Some of those ideas have remained consistent between his two runs for district attorney. For example, he wore an electronic ankle monitor during the 2009 race to promote the cheaper alternative to pretrial incarceration, something he still supports. (He linked the monitor to his website and invited voters to track him.) In both races, he also advocated for a more victim-focused model of prosecution, where a single prosecutor is assigned to a case from start to finish.

Other parts of his platform lack the same consistency. For example, in 2009, Untermeyer's plan for bail reform included returning to the bail-bondsman model, while today he wants to do away with cash bail. And some of his zero-tolerance, tough-on-crime rhetoric from his first campaign stands at odds with his current pitch.

"When I'm DA?" he said during his 2009 bid. "Do the crime, you'll do the time."

Untermeyer sees no inconsistencies in his positions over the years. He said that some of his ideas have evolved as he has studied best practices from around the country but that he has always been focused on reform.

"The system is broken," he said. "I said it then, and I'm saying it now."

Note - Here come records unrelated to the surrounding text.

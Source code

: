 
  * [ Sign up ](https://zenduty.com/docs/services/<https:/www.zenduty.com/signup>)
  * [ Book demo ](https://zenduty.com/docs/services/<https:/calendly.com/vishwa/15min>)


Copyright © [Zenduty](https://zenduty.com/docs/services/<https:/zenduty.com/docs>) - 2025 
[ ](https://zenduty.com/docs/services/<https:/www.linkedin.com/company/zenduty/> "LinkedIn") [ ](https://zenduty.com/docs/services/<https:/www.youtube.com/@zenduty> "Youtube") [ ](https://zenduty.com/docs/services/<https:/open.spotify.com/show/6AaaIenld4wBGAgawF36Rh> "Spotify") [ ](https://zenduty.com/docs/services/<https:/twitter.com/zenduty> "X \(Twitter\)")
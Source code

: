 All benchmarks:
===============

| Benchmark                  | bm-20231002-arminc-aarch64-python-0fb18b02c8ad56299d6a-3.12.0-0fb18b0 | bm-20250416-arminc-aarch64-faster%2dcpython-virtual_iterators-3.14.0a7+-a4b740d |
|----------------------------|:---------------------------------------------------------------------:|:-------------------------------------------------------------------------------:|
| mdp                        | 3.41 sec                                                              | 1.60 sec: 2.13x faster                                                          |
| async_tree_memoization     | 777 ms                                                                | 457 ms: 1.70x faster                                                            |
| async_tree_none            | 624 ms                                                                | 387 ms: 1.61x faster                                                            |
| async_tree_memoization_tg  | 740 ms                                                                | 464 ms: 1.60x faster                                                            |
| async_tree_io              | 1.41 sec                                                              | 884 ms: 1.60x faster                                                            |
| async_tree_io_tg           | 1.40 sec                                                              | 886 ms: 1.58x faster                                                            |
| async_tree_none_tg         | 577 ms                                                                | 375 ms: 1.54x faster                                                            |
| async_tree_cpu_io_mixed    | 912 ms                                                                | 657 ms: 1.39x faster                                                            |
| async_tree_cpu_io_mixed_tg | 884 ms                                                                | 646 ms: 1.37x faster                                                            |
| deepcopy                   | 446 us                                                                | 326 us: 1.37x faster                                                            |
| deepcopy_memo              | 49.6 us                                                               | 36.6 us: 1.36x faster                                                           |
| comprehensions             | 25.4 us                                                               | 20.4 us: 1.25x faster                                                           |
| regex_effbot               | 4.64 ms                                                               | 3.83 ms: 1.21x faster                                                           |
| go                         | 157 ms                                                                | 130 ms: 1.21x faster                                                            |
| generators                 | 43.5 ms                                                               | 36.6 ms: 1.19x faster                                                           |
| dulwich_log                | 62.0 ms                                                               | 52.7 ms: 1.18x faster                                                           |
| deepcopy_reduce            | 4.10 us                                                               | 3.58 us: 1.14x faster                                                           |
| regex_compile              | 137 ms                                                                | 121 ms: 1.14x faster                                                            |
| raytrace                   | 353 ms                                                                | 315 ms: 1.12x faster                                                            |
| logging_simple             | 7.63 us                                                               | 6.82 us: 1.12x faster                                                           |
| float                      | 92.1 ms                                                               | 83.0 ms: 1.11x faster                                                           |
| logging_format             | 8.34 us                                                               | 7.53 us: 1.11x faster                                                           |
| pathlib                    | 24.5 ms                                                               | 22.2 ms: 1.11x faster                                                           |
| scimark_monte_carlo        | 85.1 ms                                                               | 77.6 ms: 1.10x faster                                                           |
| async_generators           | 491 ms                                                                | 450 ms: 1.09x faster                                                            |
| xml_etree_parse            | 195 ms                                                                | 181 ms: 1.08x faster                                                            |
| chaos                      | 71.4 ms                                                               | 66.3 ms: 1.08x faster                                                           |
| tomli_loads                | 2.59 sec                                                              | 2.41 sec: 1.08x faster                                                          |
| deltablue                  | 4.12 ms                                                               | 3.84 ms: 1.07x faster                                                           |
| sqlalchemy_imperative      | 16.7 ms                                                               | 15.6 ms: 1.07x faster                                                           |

Untermeyer, a wonkish guy with an excitable energy when stumping, has outlined his plans for office in great detail, issuing five policy papers totaling 35 pages. They are sprinkled with references to initiatives from district attorney's offices around the country.

He wants to adopt the bail system found in Washington, which in lieu of cash bail uses a risk-assessment tool to determine the likelihood a person will reoffend or fail to show up in court, then uses pretrial monitoring such as phone or in-person check-ins.

He wants to use Seattle's pre-arrest diversion program for low-level, nonviolent drug cases, which steers defendants to treatment and other support options other than jail.

He wants to increase prosecution of white-collar and corporate crimes, pointing to the $25 million settlement San Francisco's district attorney reached with Uber. He sees it as a way to help many victims of crime in a single cases while using the office's resources more effectively to go after major institutions rather than small cases.

Untermeyer hits that note — going after the "big guys" — often on the campaign trail, saying the office is currently too focused on winning cases rather than seeking justice.

"I believe we have to go after the big guy," he told said at a packed candidate forum held in a Central Philadelphia church last month. "I believe we have to go after the big organization. Narcotics organizations. Corporations that are hurting our community and our city. I think for too long now, our District Attorney's Office has been going after, really, the pursuit of statistics."